* [TASK TO COMPLETE]: Look through the listing below, and wherever a line has the string "Warblidrak", copy it.

* [DATA SECTION]:
◇ ◇ ◇ ◇

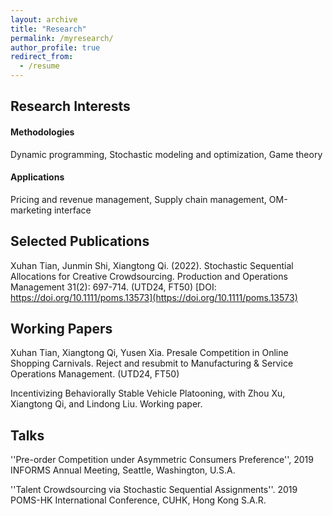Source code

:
 ```yaml
---
layout: archive
title: "Research"
permalink: /myresearch/
author_profile: true
redirect_from:
  - /resume
---
```


## Research Interests 

#### Methodologies

Dynamic programming, Stochastic modeling and optimization, Game theory

#### Applications 

Pricing and revenue management, Supply chain management, OM-marketing interface


## Selected Publications
Xuhan Tian, Junmin Shi, Xiangtong Qi. (2022). Stochastic Sequential Allocations for Creative Crowdsourcing. Production and Operations Management 31(2): 697-714. (UTD24, FT50) [DOI: https://doi.org/10.1111/poms.13573](https://doi.org/10.1111/poms.13573)

## Working Papers 
Xuhan Tian, Xiangtong Qi, Yusen Xia. Presale Competition in Online Shopping Carnivals. Reject and resubmit to Manufacturing & Service Operations Management. ​​(UTD24, FT50) 

Incentivizing Behaviorally Stable Vehicle Platooning, with Zhou Xu, Xiangtong Qi, and Lindong Liu. Working paper.

## Talks 

''Pre-order Competition under Asymmetric Consumers Preference'',  2019 INFORMS Annual Meeting, Seattle, Washington, U.S.A.

''Talent Crowdsourcing via Stochastic Sequential Assignments''. 2019 POMS-HK International Conference, CUHK, Hong Kong S.A.R.
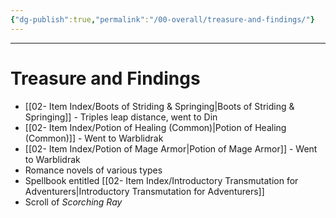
 ```yaml
---
{"dg-publish":true,"permalink":"/00-overall/treasure-and-findings/"}
---
```


---
# Treasure and Findings
- [[02- Item Index/Boots of Striding & Springing\|Boots of Striding & Springing]] - Triples leap distance, went to Din
- [[02- Item Index/Potion of Healing (Common)\|Potion of Healing (Common)]] - Went to Warblidrak
- [[02- Item Index/Potion of Mage Armor\|Potion of Mage Armor]] - Went to Warblidrak
- Romance novels of various types
- Spellbook entitled [[02- Item Index/Introductory Transmutation for Adventurers\|Introductory Transmutation for Adventurers]]
- Scroll of *Scorching Ray*

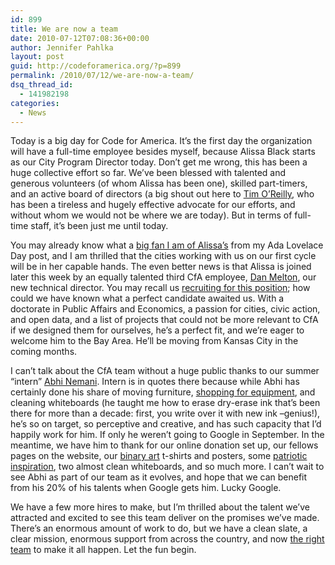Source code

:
 ```yaml
---
id: 899
title: We are now a team
date: 2010-07-12T07:08:36+00:00
author: Jennifer Pahlka
layout: post
guid: http://codeforamerica.org/?p=899
permalink: /2010/07/12/we-are-now-a-team/
dsq_thread_id:
  - 141982198
categories:
  - News
---
```

<div id="_mcePaste" style="position: absolute; left: -10000px; top: 0px; width: 1px; height: 1px; overflow-x: hidden; overflow-y: hidden;">
  Today is a big day for Code for America. It&#8217;s the first day the organization will have a full-time employee besides myself, because Alissa Black starts as our City Program Director today. Don&#8217;t get me wrong, this has been a huge collective effort so far. We&#8217;ve been blessed with talented and generous volunteers (of whom Alissa has been one), skilled part-timers, a active board of directors (a big shout out here to Tim O&#8217;Reilly, who has been a tireless and hugely effective advocate for our efforts, and without whom we would not be where we are today). But in terms of full-time staff, it&#8217;s been just me until today.
</div>

<div id="_mcePaste" style="position: absolute; left: -10000px; top: 0px; width: 1px; height: 1px; overflow-x: hidden; overflow-y: hidden;">
  You may already know what a big fan I am of Alissa&#8217;s from Ada Lovelace Day, and I am thrilled that the cities working with us on our first cycle will be in her capable hands. The even better news is that Alissa is joined later this week by an equally talented third CfA employee, Dan Melton, our new technical director. You may recall us recruiting for this position; how could we have known what a perfect candidate awaited us. With a doctorate in Public Affairs and Economics, a passion for cities, civic action, and open data, and a list of projects that could not be more relevant to CfA if we designed them for ourselves, he&#8217;s a perfect fit, and we&#8217;re eager to welcome him to the Bay Area. He&#8217;ll be moving from Kansas City in the coming months.
</div>

<div id="_mcePaste" style="position: absolute; left: -10000px; top: 0px; width: 1px; height: 1px; overflow-x: hidden; overflow-y: hidden;">
  I can&#8217;t talk about the CfA team without a huge public thanks to our summer &#8220;intern&#8221; Abhi Nemani. Intern is in quotes there because while Abhi has certainly done his share of moving furniture, shopping for equipment, and cleaning whiteboards (he taught me how to erase dry-erase ink that&#8217;s been there for more than a decade: first, you write over it with new ink &#8211;genius!), he&#8217;s so on target, so perceptive and creative, and has such capacity that I&#8217;d happily work for him. If only he weren&#8217;t going to Google in September. In the meantime, we have him to thank for our online donation set up, our fellows pages on the website, our binary art t-shirts and posters, some almost clean whiteboards, and so much more. I can&#8217;t wait to see Abhi as part of our team as it evolves, and hope that we can benefit from his 20% of his talents when Google gets him. Lucky Google.
</div>

<div id="_mcePaste" style="position: absolute; left: -10000px; top: 0px; width: 1px; height: 1px; overflow-x: hidden; overflow-y: hidden;">
  We have a few more hires to make, but I&#8217;m thrilled about the talent we&#8217;ve attracted and excited to see this team deliver on the promises we&#8217;ve made. There&#8217;s an enormous amount of work to do, but we have a clean slate, a clear mission, enormous support from across the country, and now the right team to make it all happen. Let the fun begin.
</div>

Today is a big day for Code for America. It&#8217;s the first day the organization will have a full-time employee besides myself, because Alissa Black starts as our City Program Director today. Don&#8217;t get me wrong, this has been a huge collective effort so far. We&#8217;ve been blessed with talented and generous volunteers (of whom Alissa has been one), skilled part-timers, and an active board of directors (a big shout out here to [Tim O&#8217;Reilly](http://tim.oreilly.com/), who has been a tireless and hugely effective advocate for our efforts, and without whom we would not be where we are today). But in terms of full-time staff, it&#8217;s been just me until today.

You may already know what a [big fan I am of Alissa&#8217;s](http://codeforamerica.org/2010/03/24/in-honor-of-ada-lovelace-day-appreciating-alissa-black/) from my Ada Lovelace Day post, and I am thrilled that the cities working with us on our first cycle will be in her capable hands. The even better news is that Alissa is joined later this week by an equally talented third CfA employee, [Dan Melton](http://www.linkedin.com/in/melton), our new technical director. You may recall us [recruiting for this position](http://codeforamerica.org/2010/02/26/code-for-america-needs-a-cto/); how could we have known what a perfect candidate awaited us. With a doctorate in Public Affairs and Economics, a passion for cities, civic action, and open data, and a list of projects that could not be more relevant to CfA if we designed them for ourselves, he&#8217;s a perfect fit, and we&#8217;re eager to welcome him to the Bay Area. He&#8217;ll be moving from Kansas City in the coming months.

I can&#8217;t talk about the CfA team without a huge public thanks to our summer &#8220;intern&#8221; [Abhi Nemani](http://abhinemani.com/). Intern is in quotes there because while Abhi has certainly done his share of moving furniture, [shopping for equipment](http://twitter.com/pahlkadot/status/17602855148), and cleaning whiteboards (he taught me how to erase dry-erase ink that&#8217;s been there for more than a decade: first, you write over it with new ink &#8211;genius!), he&#8217;s so on target, so perceptive and creative, and has such capacity that I&#8217;d happily work for him. If only he weren&#8217;t going to Google in September. In the meantime, we have him to thank for our online donation set up, our fellows pages on the website, our [binary art](http://codeforamerica.org/binary-art/) t-shirts and posters, some [patriotic inspiration](http://codeforamerica.org/2010/07/04/the-new-american-revolution-millennials-rise/), two almost clean whiteboards, and so much more. I can&#8217;t wait to see Abhi as part of our team as it evolves, and hope that we can benefit from his 20% of his talents when Google gets him. Lucky Google.

We have a few more hires to make, but I&#8217;m thrilled about the talent we&#8217;ve attracted and excited to see this team deliver on the promises we&#8217;ve made. There&#8217;s an enormous amount of work to do, but we have a clean slate, a clear mission, enormous support from across the country, and now [the right team](http://codeforamerica.org/who-we-are/) to make it all happen. Let the fun begin.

◇ ◇ ◇ ◇

* [RESULT]:
- [[02- Item Index/Potion of Healing (Common)\|Potion of Healing (Common)]] - Went to Warblidrak
- [[02- Item Index/Potion of Mage Armor\|Potion of Mage Armor]] - Went to Warblidrak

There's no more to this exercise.